Question

How do you find the center and radius of the circle $2{{\left( x-3 \right)}^{2}}+2{{y}^{2}}=8$?

Answer 1

First simplify the expression, if necessary to convert the expression to the standard form of circle ${{\left( x-h \right)}^{2}}+{{\left( y-k \right)}^{2}}={{\left( r \right)}^{2}}$. Then find the center and the radius by comparing the obtained expression with the general equation of the circle.
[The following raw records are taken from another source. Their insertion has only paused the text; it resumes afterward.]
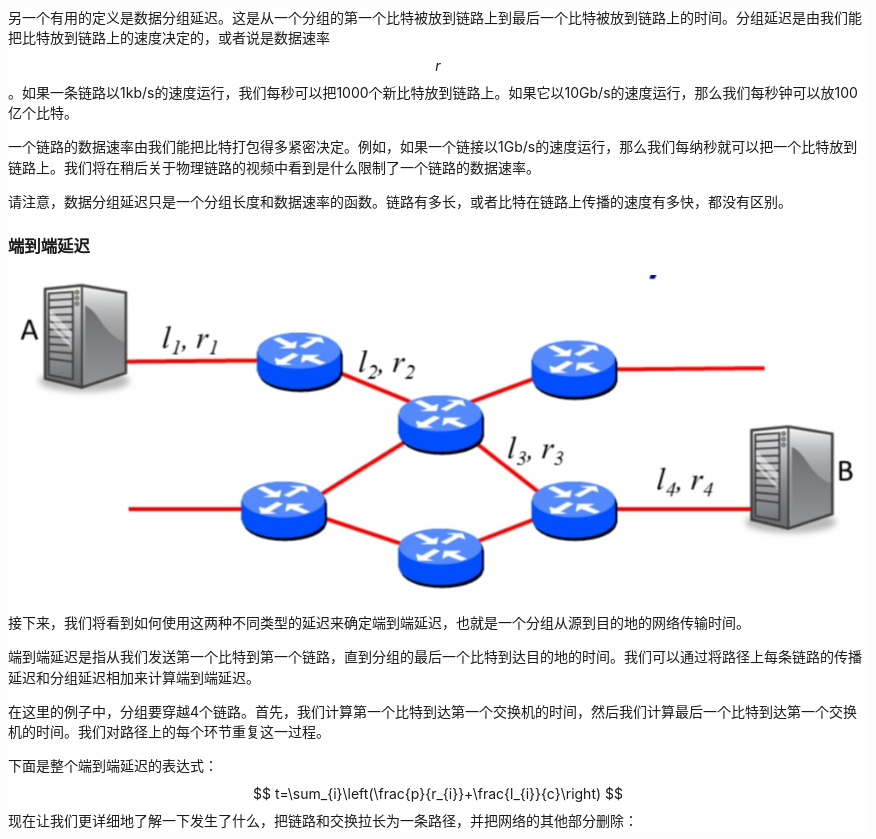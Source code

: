 另一个有用的定义是数据分组延迟。这是从一个分组的第一个比特被放到链路上到最后一个比特被放到链路上的时间。分组延迟是由我们能把比特放到链路上的速度决定的，或者说是数据速率$$r$$。如果一条链路以1kb/s的速度运行，我们每秒可以把1000个新比特放到链路上。如果它以10Gb/s的速度运行，那么我们每秒钟可以放100亿个比特。

一个链路的数据速率由我们能把比特打包得多紧密决定。例如，如果一个链接以1Gb/s的速度运行，那么我们每纳秒就可以把一个比特放到链路上。我们将在稍后关于物理链路的视频中看到是什么限制了一个链路的数据速率。

请注意，数据分组延迟只是一个分组长度和数据速率的函数。链路有多长，或者比特在链路上传播的速度有多快，都没有区别。



### 端到端延迟 

![](../.gitbook/Unit3-Packet-Switching/2.4/3.jpg)

接下来，我们将看到如何使用这两种不同类型的延迟来确定端到端延迟，也就是一个分组从源到目的地的网络传输时间。

端到端延迟是指从我们发送第一个比特到第一个链路，直到分组的最后一个比特到达目的地的时间。我们可以通过将路径上每条链路的传播延迟和分组延迟相加来计算端到端延迟。

在这里的例子中，分组要穿越4个链路。首先，我们计算第一个比特到达第一个交换机的时间，然后我们计算最后一个比特到达第一个交换机的时间。我们对路径上的每个环节重复这一过程。

下面是整个端到端延迟的表达式：
$$
t=\sum_{i}\left(\frac{p}{r_{i}}+\frac{l_{i}}{c}\right)
$$
现在让我们更详细地了解一下发生了什么，把链路和交换拉长为一条路径，并把网络的其他部分删除：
Complete step by step solution:
The standard form of general equation of circle is ${{\left( x-h \right)}^{2}}+{{\left( y-k \right)}^{2}}={{\left( r \right)}^{2}}$ where (h, k) is the center and ‘r’ is the radius.
The expression we have $2{{\left( x-3 \right)}^{2}}+2{{y}^{2}}=8$
To convert it to standard form first we have to get rid of the coefficients of terms containing ‘x’ and ‘y’.
Dividing both sides by ‘2’, we get
$\begin{aligned} & 2{{\left( x-3 \right)}^{2}}+2{{y}^{2}}=8 \\\ & \Rightarrow \dfrac{2{{\left( x-3 \right)}^{2}}+2{{y}^{2}}}{2}=\dfrac{8}{2} \\\ & \Rightarrow {{\left( x-3 \right)}^{2}}+{{y}^{2}}=4 \\\ \end{aligned}$
It can be written as
$\Rightarrow {{\left( x-3 \right)}^{2}}+{{\left( y-0 \right)}^{2}}={{\left( 2 \right)}^{2}}$
Now it is in the required form.
Comparing the above equation with the general equation of circle, we get
h=3, k=0 and r=2
Hence, the center of the given circle is (3,0) and radius is ‘2’.
This is the required solution of the given question.

Note: In the general equation of circle is ${{\left( x-h \right)}^{2}}+{{\left( y-k \right)}^{2}}={{\left( r \right)}^{2}}$, ‘h’ and ‘k’ respectively represents the ‘x’ and ‘y’ offset from the origin. The above circle can be graphed by taking the center as (3,0) and the radius as ‘2’.

From the graph, we can conclude that the center of the given circle lies on the ‘x’- axis at ‘3’ units towards the right of the origin.